El disco se gestó entre Buenos Aires y un rincón casi mítico de México: El Desierto. Ahí, entre montañas y mezcalinas, la banda grabó durante cinco días, viviendo el estudio como si fuera un templo profano del sonido. Esa experiencia sonora, mediada por la complicidad de Matías Cella —productor habitual del grupo—, condensa una especie de ritual iniciático. En palabras de Lautaro, fue una profecía autocumplida: una línea perdida en una vieja canción hablaba de “ir al desierto” mucho antes de que supieran que lo harían.
“Líneas Generales” irradia frescura sin renegar de la madurez. No hay nostalgia ni cálculo, sino una voluntad de experimentar y abrazar el error como parte del hallazgo. Las canciones no están hechas para complacer algoritmos: están vivas. Nacieron en la sala de ensayo, en giras, en charlas nocturnas y en habitaciones con la puerta entreabierta. De ahí su humanidad. De ahí su inteligencia secreta, como si el disco mismo fuera un ente que respira.
La apertura con “Veneno” es ascendente, screamadélica, y funciona como manifiesto estético. La banda encuentra en el vértigo de ese tema una síntesis de lo que será el viaje: teclados solemnes, guitarras con slide, coros que parecen rezos eléctricos. “Mirar películas”, “Amigos” y “Camas separadas” se sitúan en el corazón pop del disco, con melodías que podrían pertenecer tanto a un hit radial como a la banda sonora de una juventud sin certezas. “El favor”, con la lírica colaborativa de Marcelo “Cuino” Scornik, traza una línea invisible con Calamaro, Charly y Fito, mientras “No me puedo divertir” roza el new wave desde la sofisticación y “Cartera perdida” retoma el groove para no soltarlo hasta el final.

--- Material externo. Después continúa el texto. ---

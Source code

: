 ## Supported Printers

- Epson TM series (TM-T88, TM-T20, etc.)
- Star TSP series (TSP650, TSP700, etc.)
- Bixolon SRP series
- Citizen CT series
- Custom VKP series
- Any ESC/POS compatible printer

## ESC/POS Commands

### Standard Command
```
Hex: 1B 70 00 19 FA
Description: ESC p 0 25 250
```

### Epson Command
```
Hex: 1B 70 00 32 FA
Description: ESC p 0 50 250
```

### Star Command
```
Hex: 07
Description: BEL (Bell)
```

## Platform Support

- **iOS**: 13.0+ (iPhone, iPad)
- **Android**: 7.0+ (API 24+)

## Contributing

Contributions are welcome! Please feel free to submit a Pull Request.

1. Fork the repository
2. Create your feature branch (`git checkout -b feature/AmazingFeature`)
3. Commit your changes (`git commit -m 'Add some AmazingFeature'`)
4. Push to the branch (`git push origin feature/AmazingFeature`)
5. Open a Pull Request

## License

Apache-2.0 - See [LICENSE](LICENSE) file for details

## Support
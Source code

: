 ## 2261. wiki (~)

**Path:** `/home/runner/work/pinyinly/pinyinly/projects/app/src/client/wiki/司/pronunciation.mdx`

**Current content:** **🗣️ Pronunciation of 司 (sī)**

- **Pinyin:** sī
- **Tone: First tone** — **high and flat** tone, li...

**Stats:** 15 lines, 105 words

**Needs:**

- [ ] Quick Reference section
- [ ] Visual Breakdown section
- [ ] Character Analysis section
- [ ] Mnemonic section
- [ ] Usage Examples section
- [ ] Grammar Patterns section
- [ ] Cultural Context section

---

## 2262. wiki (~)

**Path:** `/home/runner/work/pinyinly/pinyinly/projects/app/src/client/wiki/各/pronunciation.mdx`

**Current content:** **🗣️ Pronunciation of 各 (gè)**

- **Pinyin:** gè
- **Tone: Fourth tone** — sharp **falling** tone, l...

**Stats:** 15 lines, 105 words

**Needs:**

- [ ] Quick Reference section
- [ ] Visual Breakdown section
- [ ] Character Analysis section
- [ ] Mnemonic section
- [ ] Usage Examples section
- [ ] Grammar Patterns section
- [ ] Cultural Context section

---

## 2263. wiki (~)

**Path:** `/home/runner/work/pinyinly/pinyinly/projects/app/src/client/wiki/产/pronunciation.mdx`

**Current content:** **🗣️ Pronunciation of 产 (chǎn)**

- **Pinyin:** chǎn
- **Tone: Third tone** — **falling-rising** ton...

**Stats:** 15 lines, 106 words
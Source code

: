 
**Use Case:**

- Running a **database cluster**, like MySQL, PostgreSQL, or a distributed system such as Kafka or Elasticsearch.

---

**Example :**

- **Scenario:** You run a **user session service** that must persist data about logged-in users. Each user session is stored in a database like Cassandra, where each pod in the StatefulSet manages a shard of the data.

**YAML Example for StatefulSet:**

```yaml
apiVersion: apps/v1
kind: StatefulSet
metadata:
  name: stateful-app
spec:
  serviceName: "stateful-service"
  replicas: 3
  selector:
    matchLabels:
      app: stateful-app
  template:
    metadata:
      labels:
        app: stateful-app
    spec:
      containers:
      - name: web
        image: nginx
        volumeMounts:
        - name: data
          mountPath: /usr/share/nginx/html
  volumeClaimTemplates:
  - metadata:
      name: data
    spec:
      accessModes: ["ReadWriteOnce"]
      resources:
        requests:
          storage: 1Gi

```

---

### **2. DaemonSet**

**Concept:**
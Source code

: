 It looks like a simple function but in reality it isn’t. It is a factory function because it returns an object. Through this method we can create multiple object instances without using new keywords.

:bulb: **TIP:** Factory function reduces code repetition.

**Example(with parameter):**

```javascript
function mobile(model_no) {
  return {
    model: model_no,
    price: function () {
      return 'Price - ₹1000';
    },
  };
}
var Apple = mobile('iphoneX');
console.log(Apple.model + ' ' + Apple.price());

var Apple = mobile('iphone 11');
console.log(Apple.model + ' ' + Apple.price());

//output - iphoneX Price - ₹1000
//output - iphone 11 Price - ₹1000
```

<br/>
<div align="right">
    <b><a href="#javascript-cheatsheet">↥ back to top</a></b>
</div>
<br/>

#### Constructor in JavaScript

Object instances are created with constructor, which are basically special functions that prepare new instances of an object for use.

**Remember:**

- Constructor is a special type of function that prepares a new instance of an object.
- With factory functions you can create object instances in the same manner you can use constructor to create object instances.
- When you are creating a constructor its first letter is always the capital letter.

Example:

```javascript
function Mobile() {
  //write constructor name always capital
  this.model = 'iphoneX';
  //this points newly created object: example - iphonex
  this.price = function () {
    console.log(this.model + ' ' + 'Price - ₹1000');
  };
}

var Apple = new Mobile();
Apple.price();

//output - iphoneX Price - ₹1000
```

Cada pista podría ser un cuento, cada verso, un enigma. ¿Es este disco un pequeño tratado sobre el dolor, como sugiere Lautaro? ¿O es una colección de espejos rotos donde cada oyente puede ver una versión distinta de sí mismo? Como en los textos de Borges, las interpretaciones son múltiples, incluso contradictorias.
El cierre con “Cavidad” es una despedida suave y gloriosa. No es un adiós, sino una pausa antes del próximo ciclo. Isla de Caras, que publica álbumes con la constancia de un reloj barroco —uno cada dos años—, logra aquí consolidar lo que siempre fue su búsqueda: un lenguaje común entre cinco personas. Un espacio de creación donde la canción es soberana.
“Líneas Generales” no es un salto al vacío, sino una caminata por el borde del abismo con los ojos abiertos. Es un testamento sobre el acto de hacer música hoy, en un mundo saturado de ruido y carente de sentido. Isla de Caras se planta ahí, con sensibilidad, con audacia, con la certeza de que la única revolución verdadera comienza en una sala de ensayo.